## Problem to work on
Collect all lines containing the word "thermal" from the data.
········
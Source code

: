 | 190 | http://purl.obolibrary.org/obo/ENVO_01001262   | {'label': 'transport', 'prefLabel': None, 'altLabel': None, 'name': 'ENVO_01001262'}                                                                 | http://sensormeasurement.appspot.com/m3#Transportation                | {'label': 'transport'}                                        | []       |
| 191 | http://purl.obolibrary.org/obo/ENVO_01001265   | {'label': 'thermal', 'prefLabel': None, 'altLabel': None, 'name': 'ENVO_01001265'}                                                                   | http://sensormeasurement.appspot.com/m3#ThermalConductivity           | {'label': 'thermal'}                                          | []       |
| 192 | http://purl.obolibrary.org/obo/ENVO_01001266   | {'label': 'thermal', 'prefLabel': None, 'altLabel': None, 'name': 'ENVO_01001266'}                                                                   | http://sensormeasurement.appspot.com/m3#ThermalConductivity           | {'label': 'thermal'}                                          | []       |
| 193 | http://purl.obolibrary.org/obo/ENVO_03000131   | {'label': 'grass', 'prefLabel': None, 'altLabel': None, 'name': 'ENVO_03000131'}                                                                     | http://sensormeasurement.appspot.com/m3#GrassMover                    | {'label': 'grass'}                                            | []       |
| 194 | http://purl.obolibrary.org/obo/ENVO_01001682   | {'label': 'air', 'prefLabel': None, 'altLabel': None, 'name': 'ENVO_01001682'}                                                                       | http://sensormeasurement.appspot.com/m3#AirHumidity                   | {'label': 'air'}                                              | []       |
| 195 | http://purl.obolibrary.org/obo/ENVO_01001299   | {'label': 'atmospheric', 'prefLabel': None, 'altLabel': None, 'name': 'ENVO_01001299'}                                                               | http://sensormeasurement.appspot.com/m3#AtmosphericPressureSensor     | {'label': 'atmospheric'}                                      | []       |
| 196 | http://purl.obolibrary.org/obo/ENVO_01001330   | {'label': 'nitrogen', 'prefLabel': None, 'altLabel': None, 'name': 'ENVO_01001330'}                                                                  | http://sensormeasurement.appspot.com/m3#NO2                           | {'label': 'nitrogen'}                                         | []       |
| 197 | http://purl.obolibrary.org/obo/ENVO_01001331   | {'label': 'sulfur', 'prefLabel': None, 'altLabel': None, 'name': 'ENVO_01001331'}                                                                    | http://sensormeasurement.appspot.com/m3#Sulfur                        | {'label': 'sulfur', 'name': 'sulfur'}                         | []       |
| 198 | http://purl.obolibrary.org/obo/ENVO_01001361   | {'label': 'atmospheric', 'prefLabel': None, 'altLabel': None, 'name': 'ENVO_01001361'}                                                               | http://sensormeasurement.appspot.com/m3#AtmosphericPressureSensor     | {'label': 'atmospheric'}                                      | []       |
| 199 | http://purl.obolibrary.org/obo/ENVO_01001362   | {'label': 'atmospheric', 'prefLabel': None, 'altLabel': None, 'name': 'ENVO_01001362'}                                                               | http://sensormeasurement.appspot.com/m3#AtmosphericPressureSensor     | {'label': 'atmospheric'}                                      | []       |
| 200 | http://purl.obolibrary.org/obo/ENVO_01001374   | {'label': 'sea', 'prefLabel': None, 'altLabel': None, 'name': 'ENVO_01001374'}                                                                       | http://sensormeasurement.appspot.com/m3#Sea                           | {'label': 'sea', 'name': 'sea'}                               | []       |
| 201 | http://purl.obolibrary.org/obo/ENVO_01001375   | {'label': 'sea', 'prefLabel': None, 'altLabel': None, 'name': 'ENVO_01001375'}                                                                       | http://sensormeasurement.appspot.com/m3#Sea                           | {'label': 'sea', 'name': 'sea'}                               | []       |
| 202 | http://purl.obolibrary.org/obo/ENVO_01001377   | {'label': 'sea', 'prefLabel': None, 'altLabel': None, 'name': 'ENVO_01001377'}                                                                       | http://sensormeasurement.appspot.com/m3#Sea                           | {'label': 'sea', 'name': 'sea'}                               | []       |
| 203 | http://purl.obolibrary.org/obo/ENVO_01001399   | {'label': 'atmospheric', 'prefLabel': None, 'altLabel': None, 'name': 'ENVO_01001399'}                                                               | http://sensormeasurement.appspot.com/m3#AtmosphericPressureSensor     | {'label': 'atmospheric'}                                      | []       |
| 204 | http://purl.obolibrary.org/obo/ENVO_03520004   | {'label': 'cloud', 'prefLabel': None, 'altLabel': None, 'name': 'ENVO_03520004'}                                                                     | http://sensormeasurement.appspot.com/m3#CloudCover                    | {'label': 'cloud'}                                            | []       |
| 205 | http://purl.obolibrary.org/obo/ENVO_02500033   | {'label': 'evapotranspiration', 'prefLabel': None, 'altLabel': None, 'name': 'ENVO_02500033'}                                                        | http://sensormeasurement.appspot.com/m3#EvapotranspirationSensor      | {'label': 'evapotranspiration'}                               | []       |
········
## Answer section
| 191 | http://purl.obolibrary.org/obo/ENVO_01001265   | {'label': 'thermal', 'prefLabel': None, 'altLabel': None, 'name': 'ENVO_01001265'}                                                                   | http://sensormeasurement.appspot.com/m3#ThermalConductivity           | {'label': 'thermal'}                                          | []       |
| 192 | http://purl.obolibrary.org/obo/ENVO_01001266   | {'label': 'thermal', 'prefLabel': None, 'altLabel': None, 'name': 'ENVO_01001266'}                                                                   | http://sensormeasurement.appspot.com/m3#ThermalConductivity           | {'label': 'thermal'}                                          | []       |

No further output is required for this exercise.